# Exercise data
= Beginning of Section =
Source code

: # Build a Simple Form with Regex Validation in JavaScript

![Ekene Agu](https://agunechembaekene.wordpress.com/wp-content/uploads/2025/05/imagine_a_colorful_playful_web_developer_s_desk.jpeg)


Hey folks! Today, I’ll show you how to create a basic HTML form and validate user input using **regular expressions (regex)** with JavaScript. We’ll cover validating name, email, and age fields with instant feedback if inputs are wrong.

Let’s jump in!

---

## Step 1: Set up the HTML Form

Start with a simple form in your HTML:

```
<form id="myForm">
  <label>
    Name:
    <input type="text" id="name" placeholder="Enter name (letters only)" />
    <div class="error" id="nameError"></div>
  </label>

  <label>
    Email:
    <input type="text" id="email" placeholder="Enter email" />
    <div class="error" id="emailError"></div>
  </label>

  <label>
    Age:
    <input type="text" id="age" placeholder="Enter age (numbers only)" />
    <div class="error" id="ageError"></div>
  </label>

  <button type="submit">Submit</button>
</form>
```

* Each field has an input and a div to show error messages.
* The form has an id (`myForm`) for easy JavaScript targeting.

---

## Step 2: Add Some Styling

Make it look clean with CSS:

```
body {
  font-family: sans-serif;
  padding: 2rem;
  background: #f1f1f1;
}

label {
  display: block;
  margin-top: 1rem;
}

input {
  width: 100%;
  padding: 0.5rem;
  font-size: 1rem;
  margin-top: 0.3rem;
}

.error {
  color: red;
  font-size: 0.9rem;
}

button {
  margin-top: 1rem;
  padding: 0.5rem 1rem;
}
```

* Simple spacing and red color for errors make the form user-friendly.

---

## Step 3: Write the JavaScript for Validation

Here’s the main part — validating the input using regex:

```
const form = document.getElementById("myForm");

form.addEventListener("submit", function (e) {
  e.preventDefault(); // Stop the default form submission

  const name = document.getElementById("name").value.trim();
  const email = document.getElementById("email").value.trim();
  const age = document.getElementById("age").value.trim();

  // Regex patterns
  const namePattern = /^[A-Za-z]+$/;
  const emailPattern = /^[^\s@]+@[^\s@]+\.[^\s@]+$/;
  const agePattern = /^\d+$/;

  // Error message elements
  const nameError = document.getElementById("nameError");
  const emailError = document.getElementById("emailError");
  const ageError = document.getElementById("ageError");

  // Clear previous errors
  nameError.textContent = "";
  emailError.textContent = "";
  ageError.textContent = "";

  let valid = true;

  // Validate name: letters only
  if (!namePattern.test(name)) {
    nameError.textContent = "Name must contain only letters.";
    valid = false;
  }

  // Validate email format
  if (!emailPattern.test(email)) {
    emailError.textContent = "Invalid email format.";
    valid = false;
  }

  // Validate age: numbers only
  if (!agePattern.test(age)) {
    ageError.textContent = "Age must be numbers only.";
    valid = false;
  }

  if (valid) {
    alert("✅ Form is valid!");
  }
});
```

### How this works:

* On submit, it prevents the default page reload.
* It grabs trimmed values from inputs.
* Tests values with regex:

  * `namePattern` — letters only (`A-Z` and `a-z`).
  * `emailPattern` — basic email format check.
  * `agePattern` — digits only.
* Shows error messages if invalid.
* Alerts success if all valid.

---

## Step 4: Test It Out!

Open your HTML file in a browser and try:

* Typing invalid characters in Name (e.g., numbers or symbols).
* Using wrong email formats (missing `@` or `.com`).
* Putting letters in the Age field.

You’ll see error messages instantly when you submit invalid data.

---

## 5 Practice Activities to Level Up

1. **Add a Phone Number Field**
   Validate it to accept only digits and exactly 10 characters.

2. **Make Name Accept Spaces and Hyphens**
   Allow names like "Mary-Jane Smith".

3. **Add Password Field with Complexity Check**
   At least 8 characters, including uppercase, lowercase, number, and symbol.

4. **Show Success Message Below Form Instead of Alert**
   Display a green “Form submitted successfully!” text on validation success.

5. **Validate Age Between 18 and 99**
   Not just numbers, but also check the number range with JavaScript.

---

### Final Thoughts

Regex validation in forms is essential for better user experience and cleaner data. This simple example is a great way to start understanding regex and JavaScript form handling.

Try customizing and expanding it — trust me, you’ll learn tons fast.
= End of Section =
# Goal of the exercise
Would you restate word for word every line from the one holding "2. **Make Name Accept Spaces and Hyphens**" to the end of the entries, both ends included?

# Response to this task
2. **Make Name Accept Spaces and Hyphens**
   Allow names like "Mary-Jane Smith".

3. **Add Password Field with Complexity Check**
   At least 8 characters, including uppercase, lowercase, number, and symbol.

4. **Show Success Message Below Form Instead of Alert**
   Display a green “Form submitted successfully!” text on validation success.

5. **Validate Age Between 18 and 99**
   Not just numbers, but also check the number range with JavaScript.

---

### Final Thoughts

Regex validation in forms is essential for better user experience and cleaner data. This simple example is a great way to start understanding regex and JavaScript form handling.

Try customizing and expanding it — trust me, you’ll learn tons fast.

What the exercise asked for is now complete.